*** Opening Input data ***

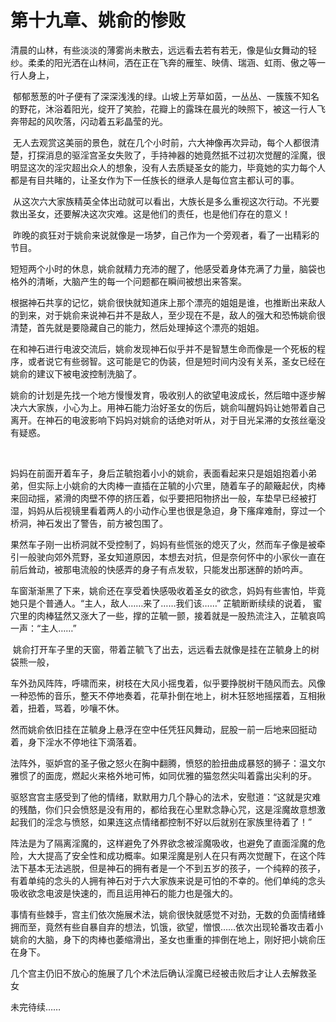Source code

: # 第十九章、姚俞的惨败

清晨的山林，有些淡淡的薄雾尚未散去，远远看去若有若无，像是仙女舞动的轻纱。柔柔的阳光洒在山林间，洒在正在飞奔的雁笙、映倩、瑞涵、虹雨、傲之等一行人身上， 

 郁郁葱葱的叶子便有了深深浅浅的绿。山坡上芳草如茵，一丛丛、一簇簇不知名的野花，沐浴着阳光，绽开了笑脸，花瓣上的露珠在晨光的映照下，被这一行人飞奔带起的风吹落，闪动着五彩晶莹的光。

 无人去观赏这美丽的景色，就在几个小时前，六大神像再次异动，每个人都很清楚，打探消息的驱淫宫圣女失败了，手持神器的她竟然抵不过初次觉醒的淫魔，很明显这次的淫灾超出众人的想象，没有人去质疑圣女的能力，毕竟她的实力每个人都是有目共睹的，让圣女作为下一任族长的继承人是每位宫主都认可的事。

 从这次六大家族精英全体出动就可以看出，大族长是多么重视这次行动。不光要救出圣女，还要解决这次灾难。这是他们的责任，也是他们存在的意义！

 昨晚的疯狂对于姚俞来说就像是一场梦，自己作为一个旁观者，看了一出精彩的节目。

短短两个小时的休息，姚俞就精力充沛的醒了，他感受着身体充满了力量，脑袋也格外的清晰，大脑产生的每一个问题都在瞬间被想出来答案。 

根据神石共享的记忆，姚俞很快就知道床上那个漂亮的姐姐是谁，也推断出来敌人的到来，对于姚俞来说神石并不是敌人，至少现在不是，敌人的强大和恐怖姚俞很清楚，首先就是要隐藏自己的能力，然后处理掉这个漂亮的姐姐。 

在和神石进行电波交流后，姚俞发现神石似乎并不是智慧生命而像是一个死板的程序，或者说它有些弱智。这可能是它的伪装，但是短时间内没有关系，圣女已经在姚俞的建议下被电波控制洗脑了。 

姚俞的计划是先找一个地方慢慢发育，吸收别人的欲望电波成长，然后暗中逐步解决六大家族，小心为上。用神石能力治好圣女的伤后，姚俞叫醒妈妈让她带着自己离开。在神石的电波影响下妈妈对姚俞的话绝对听从，对于目光呆滞的女孩丝毫没有疑惑。

  

妈妈在前面开着车子，身后芷毓抱着小小的姚俞，表面看起来只是姐姐抱着小弟弟，但实际上小姚俞的大肉棒一直插在芷毓的小穴里，随着车子的颠簸起伏，肉棒来回动摇，紧滑的肉壁不停的挤压着，似乎要把阳物挤出一般，车垫早已经被打湿，妈妈从后视镜里看着两人的小动作心里也很是急迫，身下瘙痒难耐，穿过一个桥洞，神石发出了警告，前方被包围了。 

果然车子刚一出桥洞就不受控制了，妈妈有些慌张的熄灭了火，然而车子像是被牵引一般驶向郊外荒野，圣女知道原因，本想去对抗，但是奈何怀中的小家伙一直在前后耸动，被那电流般的快感弄的身子有点发软，只能发出那迷醉的娇吟声。 

车窗渐渐黑了下来，姚俞还在享受着快感吸收着圣女的欲念，妈妈有些害怕，毕竟她只是个普通人。“主人，敌人……来了……我们该……” 芷毓断断续续的说着， 蜜穴里的肉棒猛然又涨大了一些，撑的芷毓一颤，接着就是一股热流注入，芷毓哀鸣一声：“主人……”

 姚俞打开车子里的天窗，带着芷毓飞了出去，远远看去就像是挂在芷毓身上的树袋熊一般，

车外劲风阵阵，呼啸而来，树枝在大风小摇曳着，似乎要挣脱树干随风而去。风像一种恐怖的音乐，整天不停地奏着，花草扑倒在地上，树木狂怒地摇摆着，互相揪着，扭着，骂着，吵嚷不休。 

然而姚俞依旧挂在芷毓身上悬浮在空中任凭狂风舞动，屁股一前一后地来回挺动着，身下淫水不停地往下滴落着。 

法阵外，驱妒宫的圣子傲之怒火在胸中翻腾，愤怒的脸扭曲成暴怒的狮子：温文尔雅惯了的面庞，燃起火来格外地可怖，如同优雅的猫忽然尖叫着露出尖利的牙。 

驱怒宫宫主感受到了他的情绪，默默用力几个静心的法术，安慰道：“这就是灾难的残酷，你们只会愤怒是没有用的，都给我在心里默念静心咒，这是淫魔故意想激起我们的淫念与愤怒，如果连这点情绪都控制不好以后就别在家族里待着了！” 

阵法是为了隔离淫魔的，这样避免了外界欲念被淫魔吸收，也避免了直面淫魔的危险，大大提高了安全性和成功概率。如果淫魔是别人在只有两次觉醒下，在这个阵法下基本无法逃脱，但是神石的拥有者是一个不到五岁的孩子，一个纯粹的孩子，有着单纯的念头的人拥有神石对于六大家族来说是可怕的不幸的。他们单纯的念头吸收欲念电波是快速的，而且运用神石的能力也是强大的。 

事情有些棘手，宫主们依次施展术法，姚俞很快就感觉不对劲，无数的负面情绪蜂拥而至，竟然有些自暴自弃的想法，饥饿，欲望，憎恨……依次出现轮番攻击着小姚俞的大脑，身下的肉棒也萎缩滑出，圣女也重重的摔倒在地上，刚好把小姚俞压在身下。 

几个宫主仍旧不放心的施展了几个术法后确认淫魔已经被击败后才让人去解救圣女 

未完待续…… 

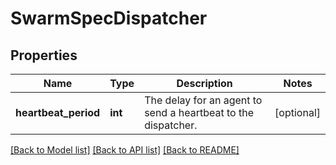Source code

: # SwarmSpecDispatcher

## Properties
Name | Type | Description | Notes
------------ | ------------- | ------------- | -------------
**heartbeat_period** | **int** | The delay for an agent to send a heartbeat to the dispatcher. | [optional] 

[[Back to Model list]](../README.md#documentation-for-models) [[Back to API list]](../README.md#documentation-for-api-endpoints) [[Back to README]](../README.md)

*** Closing Input data ***

* **Assignment**: In the records above, the line with "清晨的山林，有些淡淡的薄雾尚" marks the start and the line with "短短两个小时的休息，姚俞就精" marks the end; copy that stretch exactly, both lines included, and nothing else.

* **Written solution**:
清晨的山林，有些淡淡的薄雾尚未散去，远远看去若有若无，像是仙女舞动的轻纱。柔柔的阳光洒在山林间，洒在正在飞奔的雁笙、映倩、瑞涵、虹雨、傲之等一行人身上， 

 郁郁葱葱的叶子便有了深深浅浅的绿。山坡上芳草如茵，一丛丛、一簇簇不知名的野花，沐浴着阳光，绽开了笑脸，花瓣上的露珠在晨光的映照下，被这一行人飞奔带起的风吹落，闪动着五彩晶莹的光。

 无人去观赏这美丽的景色，就在几个小时前，六大神像再次异动，每个人都很清楚，打探消息的驱淫宫圣女失败了，手持神器的她竟然抵不过初次觉醒的淫魔，很明显这次的淫灾超出众人的想象，没有人去质疑圣女的能力，毕竟她的实力每个人都是有目共睹的，让圣女作为下一任族长的继承人是每位宫主都认可的事。

 从这次六大家族精英全体出动就可以看出，大族长是多么重视这次行动。不光要救出圣女，还要解决这次灾难。这是他们的责任，也是他们存在的意义！

 昨晚的疯狂对于姚俞来说就像是一场梦，自己作为一个旁观者，看了一出精彩的节目。

短短两个小时的休息，姚俞就精力充沛的醒了，他感受着身体充满了力量，脑袋也格外的清晰，大脑产生的每一个问题都在瞬间被想出来答案。 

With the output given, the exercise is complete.